THE PROBLEM
The answer must consist of every line in the data that contains "label".

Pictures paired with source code
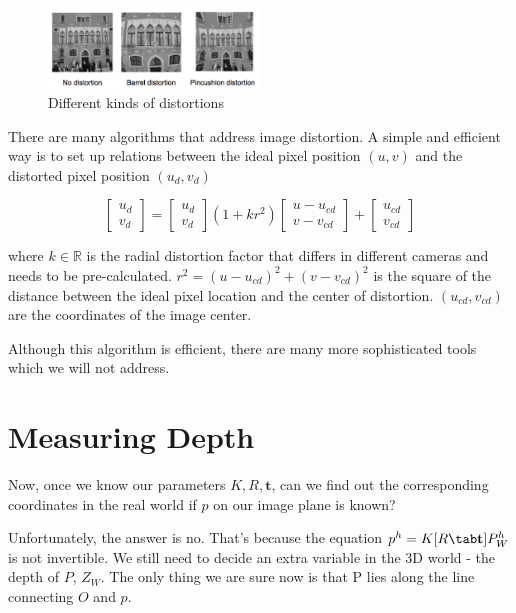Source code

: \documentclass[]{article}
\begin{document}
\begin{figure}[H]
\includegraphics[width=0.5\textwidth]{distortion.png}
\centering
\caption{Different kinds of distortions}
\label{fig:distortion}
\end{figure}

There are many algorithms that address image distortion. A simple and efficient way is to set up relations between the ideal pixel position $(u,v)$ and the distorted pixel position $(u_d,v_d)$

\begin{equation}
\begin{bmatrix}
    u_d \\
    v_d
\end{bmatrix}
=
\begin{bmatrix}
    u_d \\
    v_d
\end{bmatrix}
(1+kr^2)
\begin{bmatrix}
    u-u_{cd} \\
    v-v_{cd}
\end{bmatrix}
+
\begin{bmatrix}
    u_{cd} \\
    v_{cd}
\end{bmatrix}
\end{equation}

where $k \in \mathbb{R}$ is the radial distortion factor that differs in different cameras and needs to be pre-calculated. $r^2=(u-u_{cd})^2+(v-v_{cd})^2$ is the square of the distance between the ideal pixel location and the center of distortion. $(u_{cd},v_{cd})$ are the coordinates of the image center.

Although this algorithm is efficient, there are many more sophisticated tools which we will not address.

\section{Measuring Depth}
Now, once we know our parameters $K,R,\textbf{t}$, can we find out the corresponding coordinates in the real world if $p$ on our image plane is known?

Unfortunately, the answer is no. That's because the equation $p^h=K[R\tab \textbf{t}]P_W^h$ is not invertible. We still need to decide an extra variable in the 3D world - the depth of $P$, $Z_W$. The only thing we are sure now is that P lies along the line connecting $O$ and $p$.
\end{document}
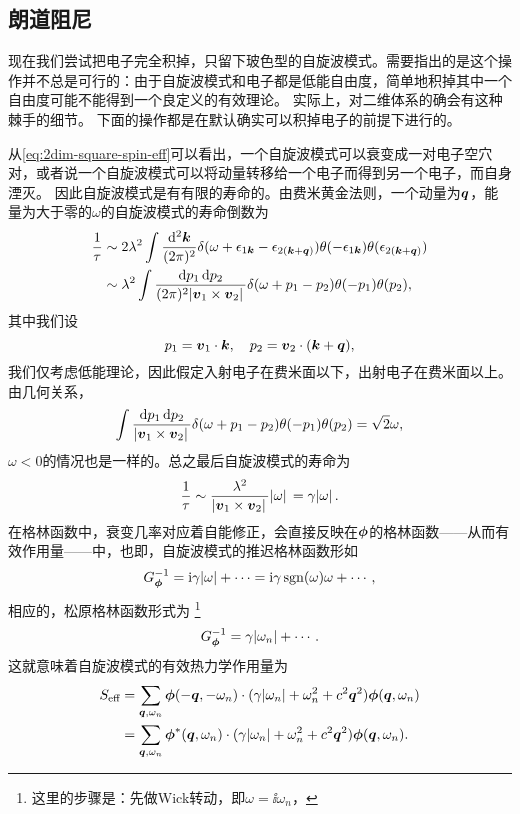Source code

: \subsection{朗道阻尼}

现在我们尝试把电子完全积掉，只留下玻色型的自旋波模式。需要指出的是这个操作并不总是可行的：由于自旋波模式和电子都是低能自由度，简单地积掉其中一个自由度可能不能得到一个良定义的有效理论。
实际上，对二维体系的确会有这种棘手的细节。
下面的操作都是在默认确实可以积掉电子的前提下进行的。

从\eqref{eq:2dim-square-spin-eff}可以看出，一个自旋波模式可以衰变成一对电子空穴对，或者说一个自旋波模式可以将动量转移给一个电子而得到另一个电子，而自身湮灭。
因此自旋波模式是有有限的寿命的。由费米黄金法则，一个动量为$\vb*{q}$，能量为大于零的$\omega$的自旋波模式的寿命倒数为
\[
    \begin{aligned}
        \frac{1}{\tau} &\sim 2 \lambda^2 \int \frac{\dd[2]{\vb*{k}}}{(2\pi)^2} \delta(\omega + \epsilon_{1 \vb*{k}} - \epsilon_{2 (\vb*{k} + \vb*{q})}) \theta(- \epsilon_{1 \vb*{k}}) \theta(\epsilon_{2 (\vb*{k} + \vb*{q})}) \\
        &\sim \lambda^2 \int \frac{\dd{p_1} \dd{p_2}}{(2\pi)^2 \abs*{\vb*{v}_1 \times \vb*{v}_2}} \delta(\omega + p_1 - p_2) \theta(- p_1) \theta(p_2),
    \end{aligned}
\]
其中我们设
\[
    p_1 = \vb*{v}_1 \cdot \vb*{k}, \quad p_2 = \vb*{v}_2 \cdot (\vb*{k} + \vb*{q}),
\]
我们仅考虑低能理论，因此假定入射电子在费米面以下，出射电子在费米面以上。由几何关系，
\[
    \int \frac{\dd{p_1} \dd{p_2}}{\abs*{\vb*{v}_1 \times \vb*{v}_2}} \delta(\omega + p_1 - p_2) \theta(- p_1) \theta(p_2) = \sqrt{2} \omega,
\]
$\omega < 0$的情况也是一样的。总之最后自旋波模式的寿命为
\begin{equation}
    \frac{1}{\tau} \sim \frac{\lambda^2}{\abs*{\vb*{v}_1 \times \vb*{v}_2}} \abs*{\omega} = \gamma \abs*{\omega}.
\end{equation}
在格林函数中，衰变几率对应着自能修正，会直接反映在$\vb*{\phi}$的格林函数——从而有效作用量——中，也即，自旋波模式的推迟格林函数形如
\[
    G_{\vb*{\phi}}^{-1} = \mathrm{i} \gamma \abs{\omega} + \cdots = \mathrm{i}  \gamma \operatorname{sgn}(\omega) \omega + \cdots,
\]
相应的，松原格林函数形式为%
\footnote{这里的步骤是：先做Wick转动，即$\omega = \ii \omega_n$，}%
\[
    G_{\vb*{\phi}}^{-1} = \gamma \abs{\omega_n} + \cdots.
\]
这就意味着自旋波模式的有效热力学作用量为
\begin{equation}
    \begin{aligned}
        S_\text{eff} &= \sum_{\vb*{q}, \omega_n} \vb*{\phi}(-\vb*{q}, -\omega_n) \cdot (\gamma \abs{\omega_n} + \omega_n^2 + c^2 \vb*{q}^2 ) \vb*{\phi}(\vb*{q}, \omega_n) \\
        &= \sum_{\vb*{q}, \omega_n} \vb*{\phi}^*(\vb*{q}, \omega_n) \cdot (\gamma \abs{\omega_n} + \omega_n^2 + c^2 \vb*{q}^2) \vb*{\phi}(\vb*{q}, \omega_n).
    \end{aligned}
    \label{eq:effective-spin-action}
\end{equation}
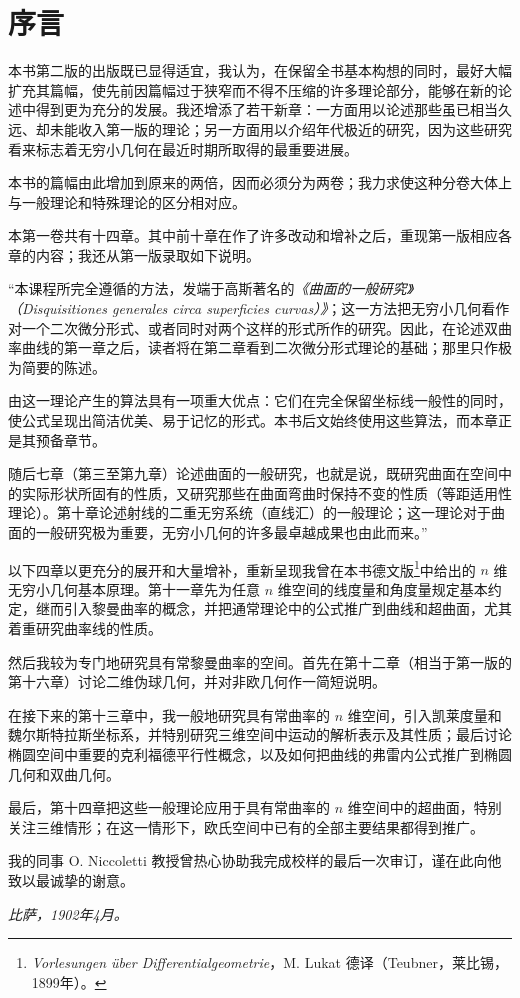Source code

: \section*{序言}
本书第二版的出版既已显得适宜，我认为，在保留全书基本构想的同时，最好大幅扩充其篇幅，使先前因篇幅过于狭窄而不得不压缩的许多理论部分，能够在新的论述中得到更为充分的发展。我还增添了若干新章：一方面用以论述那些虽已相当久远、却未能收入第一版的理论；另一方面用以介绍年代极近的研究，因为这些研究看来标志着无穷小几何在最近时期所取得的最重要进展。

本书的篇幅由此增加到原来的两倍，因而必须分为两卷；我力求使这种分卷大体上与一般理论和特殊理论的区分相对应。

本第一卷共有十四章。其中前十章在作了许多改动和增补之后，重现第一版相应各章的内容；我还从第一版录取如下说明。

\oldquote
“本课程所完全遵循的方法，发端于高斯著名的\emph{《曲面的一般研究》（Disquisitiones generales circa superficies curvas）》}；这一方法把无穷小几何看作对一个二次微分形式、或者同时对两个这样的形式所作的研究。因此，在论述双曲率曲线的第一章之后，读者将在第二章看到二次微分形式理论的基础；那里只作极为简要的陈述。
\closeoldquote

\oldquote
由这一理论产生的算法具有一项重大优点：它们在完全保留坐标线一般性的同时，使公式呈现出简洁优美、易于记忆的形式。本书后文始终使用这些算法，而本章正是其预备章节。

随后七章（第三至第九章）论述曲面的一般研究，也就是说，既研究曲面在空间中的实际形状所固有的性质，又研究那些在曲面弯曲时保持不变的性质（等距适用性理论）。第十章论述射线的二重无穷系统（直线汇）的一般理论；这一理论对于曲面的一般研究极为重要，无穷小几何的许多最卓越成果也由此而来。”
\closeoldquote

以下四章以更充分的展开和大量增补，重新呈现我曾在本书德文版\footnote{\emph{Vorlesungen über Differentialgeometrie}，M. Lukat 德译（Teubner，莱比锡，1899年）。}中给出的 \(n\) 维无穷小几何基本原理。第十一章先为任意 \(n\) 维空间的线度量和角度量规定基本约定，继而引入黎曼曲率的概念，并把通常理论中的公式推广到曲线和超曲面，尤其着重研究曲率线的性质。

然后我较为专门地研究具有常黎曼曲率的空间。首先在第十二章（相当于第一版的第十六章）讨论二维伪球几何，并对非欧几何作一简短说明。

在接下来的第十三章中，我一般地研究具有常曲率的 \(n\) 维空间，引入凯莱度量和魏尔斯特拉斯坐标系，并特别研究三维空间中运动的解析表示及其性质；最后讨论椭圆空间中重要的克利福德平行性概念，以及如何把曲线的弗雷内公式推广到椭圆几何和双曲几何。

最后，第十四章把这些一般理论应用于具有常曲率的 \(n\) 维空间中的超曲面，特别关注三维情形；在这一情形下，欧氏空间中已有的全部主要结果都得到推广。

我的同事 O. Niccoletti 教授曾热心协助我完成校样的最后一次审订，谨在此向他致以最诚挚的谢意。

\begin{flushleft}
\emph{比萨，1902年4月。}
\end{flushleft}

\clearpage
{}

EXERCISE SOLUTION
\label{fig:distortion}
    \label{eq:effective-spin-action}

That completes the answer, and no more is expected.